Learning To Succeed

Learning To Succeed

The largest precursor of failure lies in this thought: “Blind Faith.” It is the curse of mankind.

Man is a rational being and in the absence of reason he is simply unable to employ faith.

If we really could operate with blind faith, we would be planting stones and watering these and waiting for a stone tree to grow. No sane man however will invest in this act, simply because his reason does not produce any faith.

Faith without reason is work without success.

The corner stone of all success is reason. Faith is putting reason to work.

Many of us lead less than successful, or once-was-successful lives, because we have walked off, or simply stopped, on the route to success.

The path to success has three stages and these are sequential and looped:

1) Putting faith to work.
2) Labouring in love.
3) Persevering in hope.
How often have you met someone who is labouring in frustration or angst or anger? The work is being done no doubt, but with clanging dishes and loud cursing and multiple complaints and it brings no joy and lesser success.

These are parents who after their kids grow up ask “What did we do wrong?”

The once-was successful CEO/Team leader’s favourite vocabulary is “ I can’t depend on my team.”

The failing employee simply hates going to work. Everyday is a drag.

A typical symptom of failure is the inability to pay the price upfront, to consistently seek delay or avoidance of paying the price.

Possessing no reason for a better world, a better system, a better place, a better person to be, they cannot work at, or hope for, better.
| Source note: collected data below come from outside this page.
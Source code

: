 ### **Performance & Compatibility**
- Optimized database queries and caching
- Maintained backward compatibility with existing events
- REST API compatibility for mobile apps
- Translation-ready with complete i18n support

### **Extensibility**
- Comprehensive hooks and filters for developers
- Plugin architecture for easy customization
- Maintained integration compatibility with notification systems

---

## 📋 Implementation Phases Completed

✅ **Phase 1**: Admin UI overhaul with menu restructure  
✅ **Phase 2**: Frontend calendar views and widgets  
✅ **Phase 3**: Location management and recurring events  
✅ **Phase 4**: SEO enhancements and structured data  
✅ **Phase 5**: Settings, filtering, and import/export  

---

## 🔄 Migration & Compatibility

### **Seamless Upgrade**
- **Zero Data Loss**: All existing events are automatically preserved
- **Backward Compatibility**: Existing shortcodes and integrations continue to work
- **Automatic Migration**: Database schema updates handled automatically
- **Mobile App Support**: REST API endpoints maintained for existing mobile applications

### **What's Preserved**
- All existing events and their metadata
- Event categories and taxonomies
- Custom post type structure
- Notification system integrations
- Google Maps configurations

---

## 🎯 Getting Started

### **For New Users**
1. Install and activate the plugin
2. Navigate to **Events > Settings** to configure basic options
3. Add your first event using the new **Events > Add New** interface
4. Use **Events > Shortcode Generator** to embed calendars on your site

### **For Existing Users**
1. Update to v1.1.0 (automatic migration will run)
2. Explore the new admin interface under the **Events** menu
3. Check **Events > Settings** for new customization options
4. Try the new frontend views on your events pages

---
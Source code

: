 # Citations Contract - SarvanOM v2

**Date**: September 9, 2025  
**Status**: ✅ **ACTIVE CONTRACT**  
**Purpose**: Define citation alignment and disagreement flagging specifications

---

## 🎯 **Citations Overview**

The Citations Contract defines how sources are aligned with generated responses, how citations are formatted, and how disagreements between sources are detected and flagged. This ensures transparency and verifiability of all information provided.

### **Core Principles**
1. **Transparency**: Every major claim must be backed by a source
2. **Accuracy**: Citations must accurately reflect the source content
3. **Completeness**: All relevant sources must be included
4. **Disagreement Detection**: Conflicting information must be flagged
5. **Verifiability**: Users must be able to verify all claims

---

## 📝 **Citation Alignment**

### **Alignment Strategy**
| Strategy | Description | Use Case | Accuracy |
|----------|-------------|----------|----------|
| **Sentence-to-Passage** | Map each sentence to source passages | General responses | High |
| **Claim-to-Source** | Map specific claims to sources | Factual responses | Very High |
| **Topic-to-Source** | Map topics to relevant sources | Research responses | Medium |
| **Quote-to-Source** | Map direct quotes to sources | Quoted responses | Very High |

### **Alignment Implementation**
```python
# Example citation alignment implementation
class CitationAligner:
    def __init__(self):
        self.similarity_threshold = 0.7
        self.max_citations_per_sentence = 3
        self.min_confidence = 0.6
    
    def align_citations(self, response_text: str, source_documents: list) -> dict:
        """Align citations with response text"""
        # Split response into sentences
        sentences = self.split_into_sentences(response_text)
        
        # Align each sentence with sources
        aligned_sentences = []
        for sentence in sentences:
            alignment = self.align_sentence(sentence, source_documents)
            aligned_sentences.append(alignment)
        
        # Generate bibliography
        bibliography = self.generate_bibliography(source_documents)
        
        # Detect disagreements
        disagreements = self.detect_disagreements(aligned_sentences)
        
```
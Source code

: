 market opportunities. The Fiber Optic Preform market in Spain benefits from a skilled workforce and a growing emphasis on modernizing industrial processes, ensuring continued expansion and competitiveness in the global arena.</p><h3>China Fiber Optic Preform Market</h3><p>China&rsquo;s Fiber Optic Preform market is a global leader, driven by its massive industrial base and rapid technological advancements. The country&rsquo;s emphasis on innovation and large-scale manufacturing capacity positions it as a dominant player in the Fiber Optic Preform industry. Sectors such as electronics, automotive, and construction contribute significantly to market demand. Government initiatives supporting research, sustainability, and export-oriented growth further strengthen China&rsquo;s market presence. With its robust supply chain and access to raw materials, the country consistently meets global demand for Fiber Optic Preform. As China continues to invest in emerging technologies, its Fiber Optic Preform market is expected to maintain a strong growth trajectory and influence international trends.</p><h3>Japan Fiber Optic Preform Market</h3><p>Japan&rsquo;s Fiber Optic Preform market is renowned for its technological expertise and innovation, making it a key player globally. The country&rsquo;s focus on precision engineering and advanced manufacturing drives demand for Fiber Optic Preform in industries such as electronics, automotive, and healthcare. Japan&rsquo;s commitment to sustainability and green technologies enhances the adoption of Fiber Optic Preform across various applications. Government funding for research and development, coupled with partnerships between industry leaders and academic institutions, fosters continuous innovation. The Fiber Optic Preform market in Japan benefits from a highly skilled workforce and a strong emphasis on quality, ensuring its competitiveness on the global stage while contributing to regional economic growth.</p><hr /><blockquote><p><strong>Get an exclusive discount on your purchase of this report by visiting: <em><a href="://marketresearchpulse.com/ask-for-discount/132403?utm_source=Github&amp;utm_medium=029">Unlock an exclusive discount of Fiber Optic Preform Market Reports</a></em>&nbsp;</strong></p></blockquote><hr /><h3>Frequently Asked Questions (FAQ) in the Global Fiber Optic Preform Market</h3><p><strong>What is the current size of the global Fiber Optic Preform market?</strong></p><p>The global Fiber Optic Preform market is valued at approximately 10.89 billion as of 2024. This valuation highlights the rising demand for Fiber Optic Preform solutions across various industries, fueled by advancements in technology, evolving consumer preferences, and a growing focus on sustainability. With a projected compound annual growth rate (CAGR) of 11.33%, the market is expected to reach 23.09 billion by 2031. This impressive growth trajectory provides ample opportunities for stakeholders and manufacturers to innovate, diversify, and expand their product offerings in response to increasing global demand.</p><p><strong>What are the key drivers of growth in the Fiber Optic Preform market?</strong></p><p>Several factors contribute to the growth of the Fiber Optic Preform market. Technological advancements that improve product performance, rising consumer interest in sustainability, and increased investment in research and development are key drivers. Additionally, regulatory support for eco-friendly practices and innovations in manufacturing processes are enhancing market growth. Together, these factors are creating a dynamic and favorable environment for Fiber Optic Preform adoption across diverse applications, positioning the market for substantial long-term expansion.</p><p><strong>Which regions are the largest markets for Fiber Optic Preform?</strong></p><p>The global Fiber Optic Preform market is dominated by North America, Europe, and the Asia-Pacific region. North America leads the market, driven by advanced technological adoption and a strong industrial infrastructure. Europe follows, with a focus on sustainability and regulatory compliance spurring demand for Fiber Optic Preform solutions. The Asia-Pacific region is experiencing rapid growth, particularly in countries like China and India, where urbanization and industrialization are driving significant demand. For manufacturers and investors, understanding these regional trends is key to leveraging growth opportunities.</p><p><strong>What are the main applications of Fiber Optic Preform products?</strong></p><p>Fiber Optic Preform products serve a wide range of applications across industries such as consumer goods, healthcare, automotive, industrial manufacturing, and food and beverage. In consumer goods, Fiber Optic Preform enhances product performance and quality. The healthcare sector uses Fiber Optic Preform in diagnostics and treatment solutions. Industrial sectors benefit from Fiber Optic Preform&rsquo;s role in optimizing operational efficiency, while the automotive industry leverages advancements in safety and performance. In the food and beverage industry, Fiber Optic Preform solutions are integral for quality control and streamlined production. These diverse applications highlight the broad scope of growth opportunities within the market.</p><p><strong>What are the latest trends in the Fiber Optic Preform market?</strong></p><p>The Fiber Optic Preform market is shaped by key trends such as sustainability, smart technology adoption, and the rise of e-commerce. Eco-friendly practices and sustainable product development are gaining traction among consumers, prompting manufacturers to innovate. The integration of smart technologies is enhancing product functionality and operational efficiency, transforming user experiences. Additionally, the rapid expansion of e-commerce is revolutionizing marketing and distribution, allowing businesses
Don’t be misled by the past.

Success lies not in our achievements but in our achievables.

If you are embracing an achievement, you were once successful.

Success is not in our possessions, because the thing we need to possess for sustained success is hope.

If you love somebody, embrace their hope.

For sustained success, produce hope. Labour at it with passion and make that investment of faith.

Hope fulfilled is the highway to failure.